Learn about on-parametric methods.
- [Narrator] Let's talk about nonparametric correlation analysis. You can use nonparametric correlation analysis to find correlation between categorical, non-linearly related, non-normally distributed variables. For an example of where nonparametric correlation analysis could be useful, imagine you're a social scientist that studies smoking habits. You use a nonparametric correlation analysis method like Spearman's rank to test a population for a correlation between income as a bracket, and cigarette consumption of smokers.
You find that higher income individuals are much more likely to smoke more cigarettes than lower income people. I'm about to show you how to use Spearman's rank correlation and chi-square tables to establish correlation between categorical variables. The Spearman's rank correlation method works on ordinal variables. In case you don't know what that is, an ordinal variable is a numeric variable that's able to be categorized. The Spearman's rank method converts ordinal variables into variable pairs and then calculates an R correlation co-efficient by which to rank the variable pairs according to the extent of their correlation.
If this doesn't make too much sense for you now, don't worry at all because I'm going to show you what this means in the coding demonstration to come. Similar to the Pearson's R method we discussed in the last segment, Spearman's rank comes up with an r-value to indicate the degree to which variables are correlated. If the r-value is close to one or negative one, then you know there's a strong degree of correlation between variables in the pair. If the r-value is close to zero however, then you know the variables in the pair are not correlated.
And for the assumptions of the Spearman rank correlation analysis? Spearman's rank assumes that your variables are ordinal. Like we discussed earlier, those are numeric variables that are able to be categorized. The model also assumes that your variables are related non-linearly and that your data is non-normally distributed. Don't worry about these too much now because in the coding demonstration, I'm going to show you how to examine your variables and find out whether they meet these assumptions.

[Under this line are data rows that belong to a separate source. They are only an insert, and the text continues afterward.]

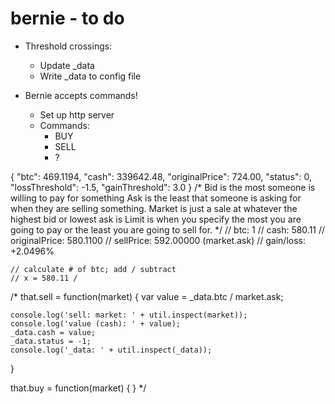 bernie - to do
==============

* Threshold crossings:
  * Update _data
  * Write _data to config file

* Bernie accepts commands!
  * Set up http server
  * Commands:
    * BUY
    * SELL
    * ?

{
  "btc": 469.1194,
  "cash": 339642.48,
  "originalPrice": 724.00,
  "status": 0,
  "lossThreshold": -1.5,
  "gainThreshold": 3.0
}
    /*
      Bid is the most someone is willing to pay for something 
      Ask is the least that someone is asking for when they are selling something.
      Market is just a sale at whatever the highest bid or lowest ask is
      Limit is when you specify the most you are going to pay or the least you are going to sell for.
    */
    //           btc: 1
    //          cash: 580.11
    // originalPrice: 580.1100
    //     sellPrice: 592.00000 (market.ask)
    //     gain/loss: +2.0496%

    // calculate # of btc; add / subtract
    // x = 580.11 / 



  /*
  that.sell = function(market) {
    var value = _data.btc / market.ask;

    console.log('sell: market: ' + util.inspect(market));
    console.log('value (cash): ' + value);
    _data.cash = value;
    _data.status = -1;
    console.log('_data: ' + util.inspect(_data));
  }

  that.buy = function(market) {
  }
  */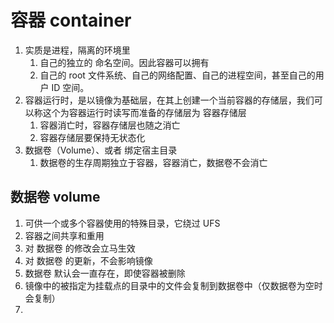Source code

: # 容器 container
1. 实质是进程，隔离的环境里
   1. 自己的独立的 命名空间。因此容器可以拥有
   2. 自己的 root 文件系统、自己的网络配置、自己的进程空间，甚至自己的用户 ID 空间。
2. 容器运行时，是以镜像为基础层，在其上创建一个当前容器的存储层，我们可以称这个为容器运行时读写而准备的存储层为 容器存储层
   1. 容器消亡时，容器存储层也随之消亡
   2. 容器存储层要保持无状态化
3.  数据卷（Volume）、或者 绑定宿主目录
    1.  数据卷的生存周期独立于容器，容器消亡，数据卷不会消亡

## 数据卷 volume
1. 可供一个或多个容器使用的特殊目录，它绕过 UFS
2. 容器之间共享和重用
3. 对 数据卷 的修改会立马生效
4. 对 数据卷 的更新，不会影响镜像
5. 数据卷 默认会一直存在，即使容器被删除
6. 镜像中的被指定为挂载点的目录中的文件会复制到数据卷中（仅数据卷为空时会复制）
7. 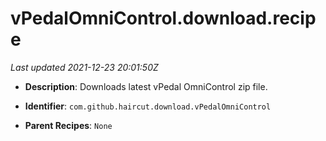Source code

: # vPedalOmniControl.download.recipe

_Last updated 2021-12-23 20:01:50Z_

- **Description**: Downloads latest vPedal OmniControl zip file.

- **Identifier**: `com.github.haircut.download.vPedalOmniControl`

- **Parent Recipes**: `None`

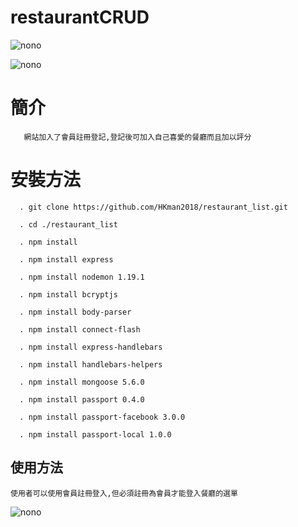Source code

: # restaurantCRUD


   ![nono](https://media.giphy.com/media/lRXSKE6awIaPHOgZEp/giphy.gif)
   

   ![nono](https://media.giphy.com/media/S3hvceJCjk7B2bUoqL/giphy.gif)
# 簡介

       網站加入了會員註冊登記,登記後可加入自己喜愛的餐廳而且加以評分 

# 安裝方法

    
      . git clone https://github.com/HKman2018/restaurant_list.git
      
      . cd ./restaurant_list
      
      . npm install 
      
      . npm install express 
      
      . npm install nodemon 1.19.1

      . npm install bcryptjs

      . npm install body-parser

      . npm install connect-flash
     
      . npm install express-handlebars

      . npm install handlebars-helpers
   
      . npm install mongoose 5.6.0
    
      . npm install passport 0.4.0

      . npm install passport-facebook 3.0.0
       
      . npm install passport-local 1.0.0 
      
## 使用方法
    使用者可以使用會員註冊登入,但必須註冊為會員才能登入餐廳的選單 
   ![nono](https://media.giphy.com/media/J269hu1G6LutDAyaUb/giphy.gif)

Before getting into the coding demonstration though, I want to introduce chi-square tables.
You use chi-square tables to test for independence between variables. If you get a p-value less than .05 then you're going to conclude your variables are correlated. If you get a value of p greater than .05 you'll conclude that your variables are independent of one another. The null hypothesis of this test is that the variables are independent of one another. As far as the assumptions of the chi-square test, you just want to make sure your variables are categoric or numeric.

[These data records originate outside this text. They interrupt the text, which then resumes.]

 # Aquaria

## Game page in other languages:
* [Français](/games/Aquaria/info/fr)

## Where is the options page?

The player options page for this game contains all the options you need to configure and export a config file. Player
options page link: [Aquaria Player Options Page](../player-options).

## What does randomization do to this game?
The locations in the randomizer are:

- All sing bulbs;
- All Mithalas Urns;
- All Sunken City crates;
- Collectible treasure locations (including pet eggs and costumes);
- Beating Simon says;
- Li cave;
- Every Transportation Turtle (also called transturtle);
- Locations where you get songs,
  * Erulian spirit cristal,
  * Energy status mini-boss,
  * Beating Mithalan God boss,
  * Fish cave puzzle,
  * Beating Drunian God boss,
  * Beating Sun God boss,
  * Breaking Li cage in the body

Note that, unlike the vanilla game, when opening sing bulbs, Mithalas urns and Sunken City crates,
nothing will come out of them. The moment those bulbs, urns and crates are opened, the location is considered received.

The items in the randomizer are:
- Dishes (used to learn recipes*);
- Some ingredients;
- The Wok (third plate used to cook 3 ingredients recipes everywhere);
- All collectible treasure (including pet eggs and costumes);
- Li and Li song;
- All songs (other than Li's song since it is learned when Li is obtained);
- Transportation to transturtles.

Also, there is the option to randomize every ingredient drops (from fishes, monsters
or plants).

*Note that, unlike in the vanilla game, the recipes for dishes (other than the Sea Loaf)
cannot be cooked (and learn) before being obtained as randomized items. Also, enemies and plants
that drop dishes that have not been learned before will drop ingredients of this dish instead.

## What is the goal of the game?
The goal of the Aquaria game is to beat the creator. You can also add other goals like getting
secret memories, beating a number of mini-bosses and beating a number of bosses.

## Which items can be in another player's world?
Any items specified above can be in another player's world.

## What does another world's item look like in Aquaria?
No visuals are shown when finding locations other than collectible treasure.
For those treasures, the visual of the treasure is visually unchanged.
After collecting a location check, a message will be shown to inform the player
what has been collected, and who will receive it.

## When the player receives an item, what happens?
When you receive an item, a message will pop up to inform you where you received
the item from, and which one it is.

If you have numeric variables, then you're going to need to make sure you have binned them. And in case you don't know what binning is, now is a great time to get familiar with that term. As an example, imagine that you had a variable that had values between zero and 100. That's a numeric variable. As an example of binning, you could break up that variable into 10 separate groups. 10 groups of 10, and then within these 10 groups of 10, you would just put your data into different categories according to it's numeric values, like this.
Now that you know what binning is, let's move on to the coding demonstration portion of this section. I'm going to show you how to carry out nonparametric methods using Pandas and SciPy. The first thing we need to do is to import our libraries. So, we'll import NumPy and Pandas like we have been and then we're going to import the standard data visualization libraries that you saw throughout chapter two. And then also we need to import SciPy and the spearmanr function from SciPy.
So, to do that, we say import scipy and then from scipy stats module we import spearmanr. Okay, execute that code and we've imported our libraries. Let's also pass in the standard settings that we use for our data visualizations in this course. And for this analysis we're going to use the mtcars data set. So, let's load that in the same way we have been.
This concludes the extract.